◆ Work task
Copy nothing before the line containing "the huge number". Reproduce that line and all that follow, exactly, through the end of the records.

Supplied information Block Start

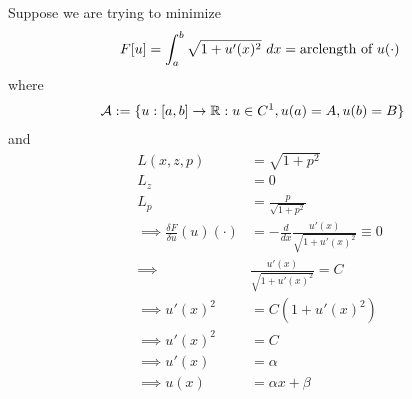 \documentclass{article}
\begin{document}
	\begin{example}
		Suppose we are trying to minimize
		\begin{align}
			F[u] = \int_a^b \sqrt{1 + u'(x)^2}\ dx = \text{{arclength of }} u(\cdot)
		\end{align}
		where 
		\begin{align}
			\mathcal{{A}} &:=\{u:[a, b] \to \mathbb{R}:u \in C^1, u(a) = A, u(b) = B\}
		\end{align}
		and
		\begin{align}
			L(x, z, p) &= \sqrt{1 + p^2} \\
			L_z &= 0 \\
			L_p &= \frac{p}{\sqrt{1+p^2}} \\
			\implies \frac{\delta F}{\delta u}(u)(\cdot) 
			&= - \frac{d}{dx} \frac{u'(x)}{\sqrt{1+u'(x)^2}} \equiv 0 \\
			\implies & \frac{u'(x)}{\sqrt{1+u'(x)^2}} = C \\
			\implies u'(x)^2 &= C (1+u'(x)^2) \\
			\implies u'(x)^2 &= C \\
			\implies u'(x) &= \alpha \\
			\implies u(x) &= \alpha x + \beta
		\end{align}
	\end{example}
	
\end{document}
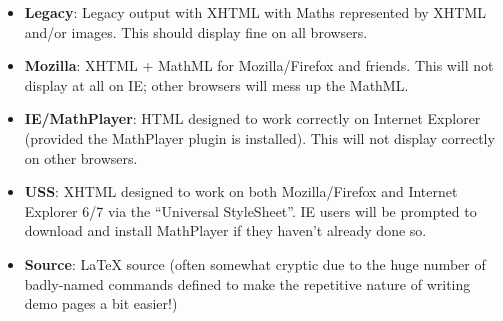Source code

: \begin{itemize}
  \item \textbf{Legacy}: Legacy output with XHTML with Maths represented
  by XHTML and/or images. This should display fine on all browsers.

  \item \textbf{Mozilla}: XHTML + MathML for Mozilla/Firefox and friends.
  This will not display at all on IE; other browsers will mess up the MathML.

  \item \textbf{IE/MathPlayer}: HTML designed to work correctly on Internet
  Explorer (provided the MathPlayer plugin is installed). This will not
  display correctly on other browsers.

  \item \textbf{USS}: XHTML designed to work on both Mozilla/Firefox and Internet
  Explorer 6/7 via the ``Universal StyleSheet''. IE users will be prompted to
  download and install MathPlayer if they haven't already done so.

  \item \textbf{Source}: LaTeX source (often somewhat cryptic due to the huge number
  of badly-named commands defined to make the repetitive nature of writing demo pages
  a bit easier!)
\end{itemize}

Supplied information Block End

◆ Answer box
  \item \textbf{Source}: LaTeX source (often somewhat cryptic due to the huge number
  of badly-named commands defined to make the repetitive nature of writing demo pages
  a bit easier!)
\end{itemize}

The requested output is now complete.